Task objective:
I need the number of lines in the data that contain the word "begin", and nothing beyond it.

Saved data entries:
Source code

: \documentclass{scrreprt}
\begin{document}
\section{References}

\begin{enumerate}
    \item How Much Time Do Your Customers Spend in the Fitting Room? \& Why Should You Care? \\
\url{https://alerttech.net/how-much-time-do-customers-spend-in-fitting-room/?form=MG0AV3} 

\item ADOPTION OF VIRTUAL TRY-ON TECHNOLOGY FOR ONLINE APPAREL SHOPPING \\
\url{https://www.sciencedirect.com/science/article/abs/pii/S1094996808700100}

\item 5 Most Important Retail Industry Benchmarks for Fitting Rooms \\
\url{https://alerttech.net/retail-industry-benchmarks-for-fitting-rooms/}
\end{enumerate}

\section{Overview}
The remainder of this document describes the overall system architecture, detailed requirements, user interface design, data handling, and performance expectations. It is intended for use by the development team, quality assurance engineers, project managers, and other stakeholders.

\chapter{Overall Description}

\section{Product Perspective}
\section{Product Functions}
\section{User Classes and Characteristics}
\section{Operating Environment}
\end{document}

==

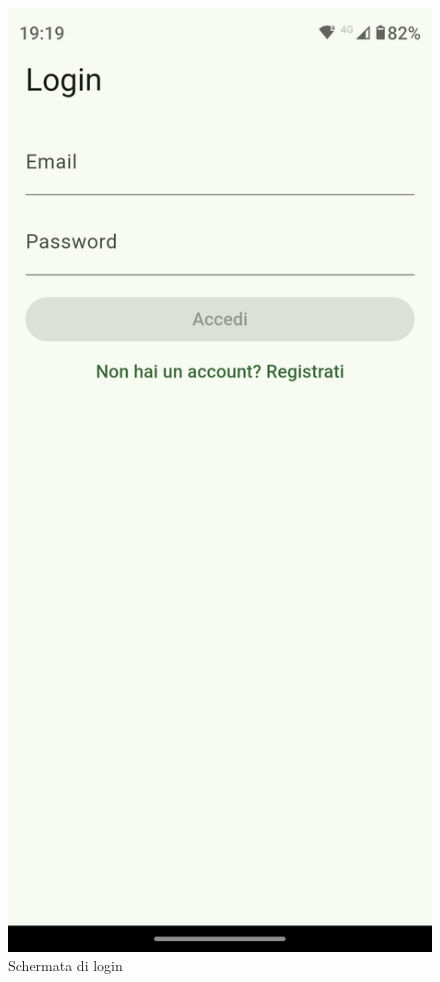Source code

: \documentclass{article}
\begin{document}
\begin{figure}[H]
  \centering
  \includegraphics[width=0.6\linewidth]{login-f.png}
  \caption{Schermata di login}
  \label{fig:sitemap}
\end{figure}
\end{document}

Response:
4